▶ Items from a dataset
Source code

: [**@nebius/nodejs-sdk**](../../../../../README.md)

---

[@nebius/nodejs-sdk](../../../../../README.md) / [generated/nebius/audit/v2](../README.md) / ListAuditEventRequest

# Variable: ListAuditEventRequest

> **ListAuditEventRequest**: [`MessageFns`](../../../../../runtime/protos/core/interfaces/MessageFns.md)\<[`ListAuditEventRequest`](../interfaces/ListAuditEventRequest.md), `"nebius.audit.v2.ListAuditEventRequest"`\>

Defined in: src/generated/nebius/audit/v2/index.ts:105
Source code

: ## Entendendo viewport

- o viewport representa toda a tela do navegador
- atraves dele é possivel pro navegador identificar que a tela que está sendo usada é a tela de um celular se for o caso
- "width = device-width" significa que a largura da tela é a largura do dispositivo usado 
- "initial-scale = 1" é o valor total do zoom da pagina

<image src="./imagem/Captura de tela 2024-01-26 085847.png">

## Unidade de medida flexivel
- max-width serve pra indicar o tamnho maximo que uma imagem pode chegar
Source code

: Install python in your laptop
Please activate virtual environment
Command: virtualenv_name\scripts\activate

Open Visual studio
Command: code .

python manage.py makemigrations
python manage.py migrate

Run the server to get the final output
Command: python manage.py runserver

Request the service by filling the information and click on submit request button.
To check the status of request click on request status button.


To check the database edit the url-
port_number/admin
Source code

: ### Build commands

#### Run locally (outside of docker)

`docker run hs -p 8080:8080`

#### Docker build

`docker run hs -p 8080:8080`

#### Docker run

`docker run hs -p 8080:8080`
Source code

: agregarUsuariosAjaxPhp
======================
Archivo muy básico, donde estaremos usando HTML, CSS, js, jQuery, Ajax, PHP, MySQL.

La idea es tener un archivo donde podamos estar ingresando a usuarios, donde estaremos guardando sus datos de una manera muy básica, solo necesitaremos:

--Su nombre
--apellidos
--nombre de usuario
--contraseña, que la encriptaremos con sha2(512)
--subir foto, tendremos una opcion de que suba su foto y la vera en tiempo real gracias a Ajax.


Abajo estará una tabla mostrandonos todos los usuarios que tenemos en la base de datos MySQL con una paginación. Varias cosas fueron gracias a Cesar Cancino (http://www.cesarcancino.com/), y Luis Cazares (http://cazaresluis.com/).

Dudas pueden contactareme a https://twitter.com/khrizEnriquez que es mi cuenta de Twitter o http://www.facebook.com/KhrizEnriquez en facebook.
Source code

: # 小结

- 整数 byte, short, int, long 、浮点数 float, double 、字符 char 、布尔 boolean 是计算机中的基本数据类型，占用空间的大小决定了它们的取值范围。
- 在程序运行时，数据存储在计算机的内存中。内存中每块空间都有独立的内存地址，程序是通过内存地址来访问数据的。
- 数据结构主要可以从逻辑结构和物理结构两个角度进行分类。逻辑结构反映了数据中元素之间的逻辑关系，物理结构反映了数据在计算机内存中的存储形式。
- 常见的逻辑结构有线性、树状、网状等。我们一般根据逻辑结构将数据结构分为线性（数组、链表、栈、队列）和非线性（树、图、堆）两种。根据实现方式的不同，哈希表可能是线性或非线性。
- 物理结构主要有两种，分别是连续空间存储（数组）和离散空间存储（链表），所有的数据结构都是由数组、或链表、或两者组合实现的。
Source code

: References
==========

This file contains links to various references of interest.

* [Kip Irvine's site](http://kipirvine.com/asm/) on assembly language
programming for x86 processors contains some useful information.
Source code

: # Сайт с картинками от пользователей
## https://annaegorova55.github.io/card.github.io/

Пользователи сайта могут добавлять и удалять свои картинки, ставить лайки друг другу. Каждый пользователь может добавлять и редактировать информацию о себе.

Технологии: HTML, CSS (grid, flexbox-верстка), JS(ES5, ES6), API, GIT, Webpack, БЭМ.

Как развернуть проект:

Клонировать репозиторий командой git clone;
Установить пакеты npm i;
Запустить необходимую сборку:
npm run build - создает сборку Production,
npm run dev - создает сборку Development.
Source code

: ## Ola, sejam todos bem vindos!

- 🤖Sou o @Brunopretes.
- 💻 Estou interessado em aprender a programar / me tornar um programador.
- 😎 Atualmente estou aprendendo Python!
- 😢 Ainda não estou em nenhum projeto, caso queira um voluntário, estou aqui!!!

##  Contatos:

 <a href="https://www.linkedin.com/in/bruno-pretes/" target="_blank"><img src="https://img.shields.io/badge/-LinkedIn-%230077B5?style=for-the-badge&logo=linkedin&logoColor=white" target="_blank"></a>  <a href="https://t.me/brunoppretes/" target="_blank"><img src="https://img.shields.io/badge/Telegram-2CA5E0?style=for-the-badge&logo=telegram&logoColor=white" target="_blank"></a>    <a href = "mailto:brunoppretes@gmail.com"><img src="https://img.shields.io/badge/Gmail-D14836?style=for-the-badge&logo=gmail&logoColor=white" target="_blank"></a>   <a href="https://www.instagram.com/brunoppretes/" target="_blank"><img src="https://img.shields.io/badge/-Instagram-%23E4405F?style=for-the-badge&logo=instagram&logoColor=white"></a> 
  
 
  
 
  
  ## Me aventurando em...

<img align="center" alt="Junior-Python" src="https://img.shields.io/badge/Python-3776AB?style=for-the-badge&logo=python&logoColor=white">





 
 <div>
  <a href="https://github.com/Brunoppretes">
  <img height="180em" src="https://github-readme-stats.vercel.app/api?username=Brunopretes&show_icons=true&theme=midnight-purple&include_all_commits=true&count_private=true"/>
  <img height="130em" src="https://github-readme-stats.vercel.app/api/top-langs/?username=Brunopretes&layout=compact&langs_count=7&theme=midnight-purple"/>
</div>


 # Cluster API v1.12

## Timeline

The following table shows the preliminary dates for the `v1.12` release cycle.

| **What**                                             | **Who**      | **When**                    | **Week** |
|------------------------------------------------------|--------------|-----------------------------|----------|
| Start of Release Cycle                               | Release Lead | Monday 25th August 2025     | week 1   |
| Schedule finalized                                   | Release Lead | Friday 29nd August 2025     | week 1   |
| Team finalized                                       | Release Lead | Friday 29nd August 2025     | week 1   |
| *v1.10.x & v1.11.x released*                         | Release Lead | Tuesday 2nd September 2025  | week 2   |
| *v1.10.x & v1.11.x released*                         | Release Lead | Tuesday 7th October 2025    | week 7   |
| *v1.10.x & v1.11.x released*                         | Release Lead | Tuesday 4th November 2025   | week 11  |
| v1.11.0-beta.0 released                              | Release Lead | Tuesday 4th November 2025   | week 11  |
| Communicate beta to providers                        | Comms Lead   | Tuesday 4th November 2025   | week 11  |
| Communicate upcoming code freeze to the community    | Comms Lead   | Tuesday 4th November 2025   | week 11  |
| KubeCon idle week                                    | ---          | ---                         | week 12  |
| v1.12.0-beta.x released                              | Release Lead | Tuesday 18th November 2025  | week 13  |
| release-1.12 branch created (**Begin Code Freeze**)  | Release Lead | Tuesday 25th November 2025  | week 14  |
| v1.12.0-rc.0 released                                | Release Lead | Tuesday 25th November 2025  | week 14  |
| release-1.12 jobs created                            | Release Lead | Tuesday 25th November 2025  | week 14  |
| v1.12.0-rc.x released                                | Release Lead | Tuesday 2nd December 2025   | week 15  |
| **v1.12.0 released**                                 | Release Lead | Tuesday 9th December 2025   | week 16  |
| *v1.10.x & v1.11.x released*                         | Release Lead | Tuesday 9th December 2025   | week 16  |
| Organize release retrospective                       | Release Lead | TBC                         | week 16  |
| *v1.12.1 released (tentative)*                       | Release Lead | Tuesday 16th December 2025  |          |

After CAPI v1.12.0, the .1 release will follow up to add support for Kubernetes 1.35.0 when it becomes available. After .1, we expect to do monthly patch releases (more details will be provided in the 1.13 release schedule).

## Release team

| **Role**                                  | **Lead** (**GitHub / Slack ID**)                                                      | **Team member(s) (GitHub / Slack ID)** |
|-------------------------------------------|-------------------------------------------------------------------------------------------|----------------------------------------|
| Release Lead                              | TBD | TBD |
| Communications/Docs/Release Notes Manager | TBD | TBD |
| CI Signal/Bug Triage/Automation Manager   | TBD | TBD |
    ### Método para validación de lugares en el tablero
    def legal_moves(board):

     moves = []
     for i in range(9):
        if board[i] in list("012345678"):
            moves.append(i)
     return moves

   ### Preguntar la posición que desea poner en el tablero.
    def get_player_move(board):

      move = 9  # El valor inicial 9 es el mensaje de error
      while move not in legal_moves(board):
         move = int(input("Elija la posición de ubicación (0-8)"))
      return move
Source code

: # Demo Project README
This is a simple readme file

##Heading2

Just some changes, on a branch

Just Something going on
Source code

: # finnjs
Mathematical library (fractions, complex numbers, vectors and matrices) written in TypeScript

▶ Instructions to follow
Within the data above, the span starting at the line containing "on assembly language" and ending at the line containing "- 🤖Sou o @Brunopretes." is to be retyped exactly, with no other lines.

▶ Task solution
* [Kip Irvine's site](http://kipirvine.com/asm/) on assembly language
programming for x86 processors contains some useful information.
Source code

: # Сайт с картинками от пользователей
## https://annaegorova55.github.io/card.github.io/

Пользователи сайта могут добавлять и удалять свои картинки, ставить лайки друг другу. Каждый пользователь может добавлять и редактировать информацию о себе.

Технологии: HTML, CSS (grid, flexbox-верстка), JS(ES5, ES6), API, GIT, Webpack, БЭМ.

Как развернуть проект:

Клонировать репозиторий командой git clone;
Установить пакеты npm i;
Запустить необходимую сборку:
npm run build - создает сборку Production,
npm run dev - создает сборку Development.
Source code

: ## Ola, sejam todos bem vindos!

- 🤖Sou o @Brunopretes.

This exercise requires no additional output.